Let me not take ANYTHING from the scope of the article as it is cool, no doubt. You know me, I like to see what benefits that has over the bling factor (which stands on its own merit).
 
Neat. Could you of fit the radiator inside the case some how as well? At least then its 1 combined unit. Maybe fitting multiple items inside the case to consolidate as well.
 
Wow, this totally destroys my old Smoothwall box. :) I'm sure there are people out there to benefit from this, but this is way too much power for me. :)

Neat tutorial!!
 
Definitely overkill but thats pretty friggin awesome!

As far as overclocking and better throughput its possible... ur likely to run into a lack of memory before cpu.. but even then it really depends on the firmware. I know on my WRT54GL, if i run DD-WRT i get about 1/3rd the throughput compared to Tomato firmware as far as the number of connection and torrents goes.
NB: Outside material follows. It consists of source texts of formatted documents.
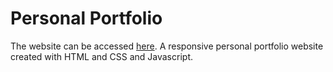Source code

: 
<h1>Personal Portfolio</h1>
The website can be accessed <a href = "https://ninad4290.github.io/">here</a>. A responsive personal portfolio website created with HTML and CSS and Javascript.


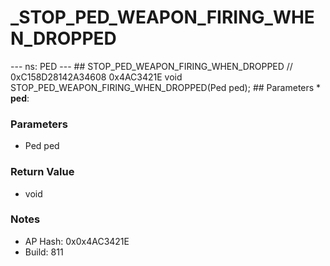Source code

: # _STOP_PED_WEAPON_FIRING_WHEN_DROPPED

--- ns: PED --- ## STOP_PED_WEAPON_FIRING_WHEN_DROPPED  // 0xC158D28142A34608 0x4AC3421E void STOP_PED_WEAPON_FIRING_WHEN_DROPPED(Ped ped);   ## Parameters * **ped**:

### Parameters
* Ped ped

### Return Value
* void

### Notes
* AP Hash: 0x0x4AC3421E
* Build: 811

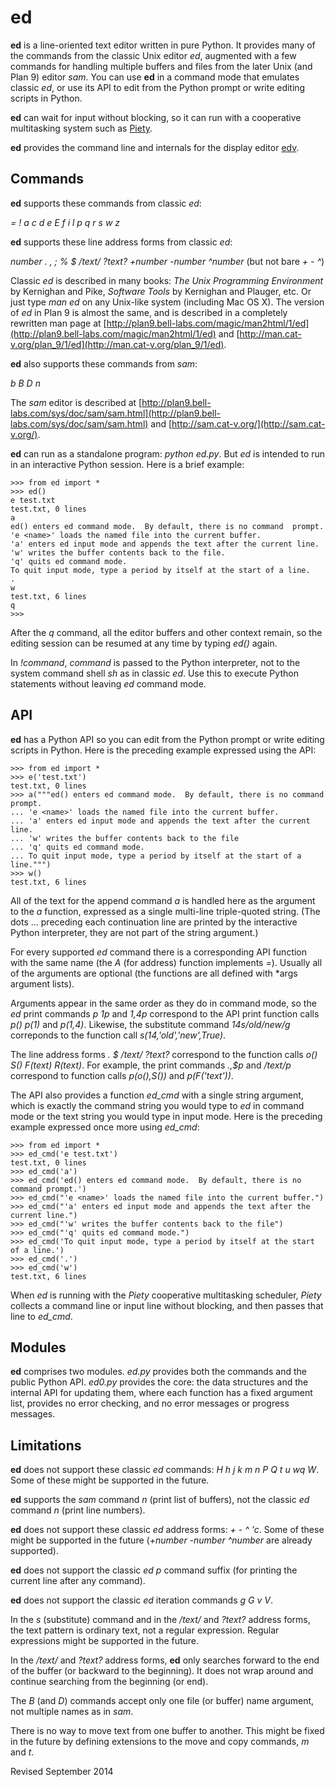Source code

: 
ed
==

**ed** is a line-oriented text editor written in pure Python.  It
provides many of the commands from the classic Unix editor *ed*,
augmented with a few commands for handling multiple buffers and files
from the later Unix (and Plan 9) editor *sam*.  You can use **ed** in
a command mode that emulates classic *ed*, or use its API to edit from
the Python prompt or write editing scripts in Python.

**ed** can wait for input without blocking, so it can run with a
cooperative multitasking system such as [Piety](../piety/README.md).

**ed** provides the command line and internals for the display editor
  [edv](edv.md).

## Commands ##

**ed** supports these commands from classic *ed*:

 *= ! a c d e E f i l p q r s w z*

**ed** supports these line address forms from classic *ed*:

 *number . , ; % $ /text/ ?text? +number -number ^number* (but not bare *+ - ^*)

Classic *ed* is described in many books: *The Unix Programming
Environment* by Kernighan and Pike, *Software Tools* by Kernighan and
Plauger, etc.  Or just type *man ed* on any Unix-like system
(including Mac OS X).  The version of *ed* in Plan 9 is almost the
same, and is described in a completely rewritten man page at
[http://plan9.bell-labs.com/magic/man2html/1/ed](http://plan9.bell-labs.com/magic/man2html/1/ed)
and
[http://man.cat-v.org/plan_9/1/ed](http://man.cat-v.org/plan_9/1/ed).

**ed** also supports these commands from *sam*:

 *b B D n*

The *sam* editor is described at
[http://plan9.bell-labs.com/sys/doc/sam/sam.html](http://plan9.bell-labs.com/sys/doc/sam/sam.html)
and [http://sam.cat-v.org/](http://sam.cat-v.org/).

**ed** can run as a standalone program: *python ed.py*.  But *ed* is
intended to run in an interactive Python session.  Here is a brief
example:

    >>> from ed import *
    >>> ed()
    e test.txt
    test.txt, 0 lines
    a
    ed() enters ed command mode.  By default, there is no command  prompt.
    'e <name>' loads the named file into the current buffer.
    'a' enters ed input mode and appends the text after the current line.
    'w' writes the buffer contents back to the file.
    'q' quits ed command mode.
    To quit input mode, type a period by itself at the start of a line.
    .
    w
    test.txt, 6 lines
    q
    >>>

After the *q* command, all the editor buffers and other context
remain, so the editing session can be resumed at any time by typing
*ed()* again.

In *!command*, *command* is passed to the Python interpreter, not 
to the system command shell *sh* as in classic *ed*.  Use this
to execute Python statements without leaving *ed* command mode.

## API ##

**ed** has a Python API so you can edit from the Python prompt or
write editing scripts in Python.  Here is the preceding example
expressed using the API:

    >>> from ed import *
    >>> e('test.txt')
    test.txt, 0 lines
    >>> a("""ed() enters ed command mode.  By default, there is no command prompt.
    ... 'e <name>' loads the named file into the current buffer.
    ... 'a' enters ed input mode and appends the text after the current line.
    ... 'w' writes the buffer contents back to the file
    ... 'q' quits ed command mode.
    ... To quit input mode, type a period by itself at the start of a line.""")
    >>> w()
    test.txt, 6 lines

All of the text for the append command *a* is handled here as the
argument to the *a* function, expressed as a single multi-line
triple-quoted string.  (The dots ... preceding each continuation line
are printed by the interactive Python interpreter, they are not part
of the string argument.)

For every supported *ed* command there is a corresponding API function
with the same name (the *A* (for address) function implements *=*).
Usually all of the arguments are optional (the functions are all
defined with *args argument lists).

Arguments appear in the same order as they do in command mode, so the
*ed* print commands *p* *1p* and *1,4p* correspond to the API print
function calls *p()* *p(1)* and *p(1,4)*.  Likewise, the
substitute command *14s/old/new/g* correponds to the function call
*s(14,'old','new',True)*. 

The line address forms *. $ /text/ ?text?* correspond to the function
calls *o() S() F(text) R(text)*.  For example, the print commands *.,$p* and
*/text/p* correspond to function calls *p(o(),S())* and *p(F('text'))*.

The API also provides a function *ed_cmd* with a single string argument,
which is exactly the command string you would type to *ed* in command mode or 
the text string you would type in input mode.  Here is the preceding example
expressed once more using *ed_cmd*:

    >>> from ed import *
    >>> ed_cmd('e test.txt')
    test.txt, 0 lines
    >>> ed_cmd('a')
    >>> ed_cmd('ed() enters ed command mode.  By default, there is no command prompt.')
    >>> ed_cmd("'e <name>' loads the named file into the current buffer.")
    >>> ed_cmd("'a' enters ed input mode and appends the text after the current line.")
    >>> ed_cmd("'w' writes the buffer contents back to the file")
    >>> ed_cmd("'q' quits ed command mode.")
    >>> ed_cmd('To quit input mode, type a period by itself at the start of a line.')
    >>> ed_cmd('.')
    >>> ed_cmd('w')
    test.txt, 6 lines

When *ed* is running with the *Piety* cooperative multitasking
scheduler, *Piety* collects a command line or input line without
blocking, and then passes that line to *ed_cmd*.

## Modules ##

**ed** comprises two modules.  *ed.py* provides both the commands and
the public Python API.  *ed0.py* provides the core: the data
structures and the internal API for updating them, where each function has
a fixed argument list, provides no error checking, and no error
messages or progress messages.

## Limitations ##

**ed** does not support these classic *ed* commands: 
*H h j k m n P Q t u wq W*.  Some of these might be supported in the
future.

**ed** supports the *sam* command *n* (print list of buffers),
not the classic *ed* command *n* (print line numbers).

**ed** does not support these classic *ed* address forms: *+ - ^ 'c*.
Some of these might be supported in the future
(*+number -number ^number* are already supported).

**ed** does not support the classic *ed* *p* command suffix (for
printing the current line after any command).

**ed** does not support the classic *ed* iteration commands *g G v V*.

In the *s* (substitute) command and in the */text/* and *?text?*
address forms, the text pattern is ordinary text, not a regular
expression.  Regular expressions might be supported in the future.

In the */text/* and *?text?* address forms, **ed** only searches
forward to the end of the buffer (or backward to the beginning). It
does not wrap around and continue searching from the beginning (or
end).

The *B* (and *D*) commands accept only one file (or buffer) name argument, 
not multiple names as in *sam*.

There is no way to move text from one buffer to another.  This might
be fixed in the future by defining extensions to the move and copy
commands, *m* and *t*.

Revised September 2014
DD-WRT tends to be the vista of router firmwares IMO... aka a hog, but with tons of bells and whistles.
 
I see how american's would see this as not very useful. i used to live in the US and i never EVER had a router issue. however after moving to australia 1.5 years ago ive gone through 4.
Modems and Routers in 240V regions have a major heat issue I have learned after research. I currently am using frozen pees to keep this one alive as it is constantly overheating and failing XD. I think this is an excellent idea just for the cooling factor!:clap:
 
Probably the lamest device I've ever seen watercooled.. Why would you waste the money on something like this? I mean if your going to water cool a router at least get something cool like a cisco 1841??

:shrug:


I mean if your in a country that it gets that hot then put a fan on it but water is just stupid.
 
^ I recommended that the router be replaced with a mini itx box... if the OP has the skills to do this kind of work, doing it somewhere where the benefit would be clear would be nice. With the money and effort involved, a full computer based router could have been made. I doubt that the water loop yields any OC benefit over that of a large fanless heat sink being attached.
 
If you don't get this mod, you don't get overclocking.

You could always go buy more power and not need to bother overclocking. Its a lot of trouble and work to tweak something to run the way you want it to.

Why do it? Because you can, and its a lot of fun taking. Part in the diy spirit. That's the stuff this site was built on - it doesn't make sense to run 10 fans in your computer, mill your own waterblocks, wor use liquid nitrogen to see how fast you can run it for a couple hours... But that's what we do here, because its fun, because we can, and because a little excess and what you learn along the way is pretty cool.
 
I agree with you IMOG, this is getting a bit off topic though I suppose.

My point was that a regular heatsink on that router would do just as much good as the water loop it was given. This isn't like going from a heatsink in a PC to a water loop, or liquid nitrogen, because the temp difference is much less between methods in this case. It would have been one thing if the router's CPU was cooled below room temp via a peltier or another method, but just to get the chip to at or close to room temp, this was crazy overkill and therefore as an overclocker I don't give it the same props as a WC'd PC. In a normal PC, cooling a hot CPU, water does make a difference over a heatsink. With a tiny router CPU that barely makes any heat, I think a heatsink would have equal performance. See where I'm coming from? So, I don't feel that this is in the same spirit as real overclocking and is more about good looks. Anyway, this is off topic, just wanted to clarify my view.
 
While I applaud your ingenuity and creativity I am left thinking, "why?".

I am into overclocking just about everything on my computer because I want the performance boost. I can't see that this will boost anything.

Once again I do clap my hands for the effort and very cool mod while having a puzzled face. You have a drive to do something no one else has done and may not ever be done again.

edit: and $288 to do this? YIKES my high end home router cost much less than half of that.
 
Nice job! Rule #1 of computing, if it has a processor, it should be overclocked. I killed a WRT54G back in the day by running it ~25% above stock for too long.